Bundo Kanduang, Politik, dan Generasi Muda Minang
Humas UM Sumatera Barat - Minangkabau hampir menarik untuk dibicarakan dari segala sisi. Randangnyo nan lamak bana, kebudayaan yang kental, agama yang padat, pemikir-pemikirnya, ulama-ulamanya, harta pusakanya, garis keturunannya, dan juga soal perempuan. Sebagai masyarakat matrilineal perempuan “diistimewakan” sepanjang pengertian adat.
Perempuan Minangkabau bukanlah sembarangan, sebab kedudukannya yang sangat tinggi.

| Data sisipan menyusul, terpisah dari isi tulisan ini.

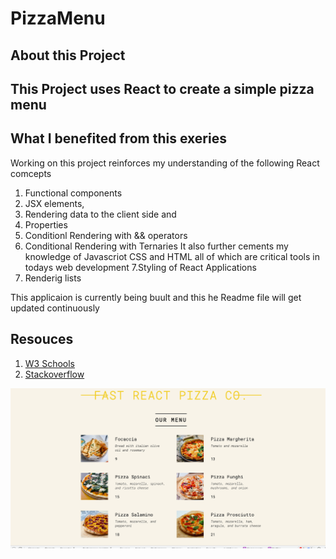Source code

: # PizzaMenu

<h2>About this Project<h2>
This Project uses React to create a simple pizza menu

<h2>What I benefited from this exeries</h2>

Working on this project reinforces my understanding of the following React comcepts

1. Functional components
2. JSX elements,
3. Rendering data to the client side and
4. Properties
5. Conditionl Rendering with && operators
6. Conditional Rendering with Ternaries
   It also further cements my knowledge of Javascriot CSS and HTML all of which are critical tools in todays web development
   7.Styling of React Applications
7. Renderig lists

This applicaion is currently being buult and this he Readme file will get updated continuously

<h2>Resouces</h2>

1. <a href="https://www.w3schools.com/react/default.asp" target="blank">W3 Schools</a>
2. <a href="https://stackoverflow.com/search?q=react&s=8491947b-fcec-4412-ad88-358e2484e05b" target="blank">Stackoverflow</a>

![picture](pizza-menu/screenshot/pizzascreenshot1.png)
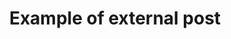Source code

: ---
layout: post
title: Example of external post
category: category-6
external_url: https://soundcloud.com/back-from-void
external_name: authors SoundCould
summary: This is summary of a post, that has it's own external_url property. It will appear in the page of it's category with the summary shown. Clicking each of them will redirect to the external url. 
---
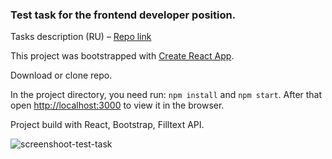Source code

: 
### Test task for the frontend developer position.

Tasks description (RU) – [Repo link](https://github.com/fugr-ru/frontend-javascript-test)

This project was bootstrapped with [Create React App](https://github.com/facebook/create-react-app).

Download or clone repo.

In the project directory, you need run:
`npm install` and `npm start`.
After that open [http://localhost:3000](http://localhost:3000) to view it in the browser.

Project build with React, Bootstrap, Filltext API.

![screenshoot-test-task](https://user-images.githubusercontent.com/20335885/55193943-fd766700-51b0-11e9-8b47-1aa0f8164230.jpg)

Perempuan Minangkabau yang disebut sebagai Bundo Kanduang memiliki peranan yang teramat sentral dalam masyarakat Minang. Dia adalah penjaga Rumah Gadang. Perempuan di Minangkabau bertanggung jawab atas rumah gadang, harta pusako tinggi, dan juga lambang bagi kaumnya.
Bundo Kanduang juga bukan individu yang biasa-biasa saja. Ia banyak memiliki keistimewaan-keistimewaan. Bundo Kanduang dikenal dengan sifatnya yang lemah lembut yang digambarkan dengan samuik tapijak indak mati, berkemauan keras yang digambarkan dengan alu tataruang patah tigo, dalam ilmu agamanya yang digambarkan dengan unduang-unduang ka Madinah, panji ka sarugo, bijaksana, dan juga berpengetahuan luas.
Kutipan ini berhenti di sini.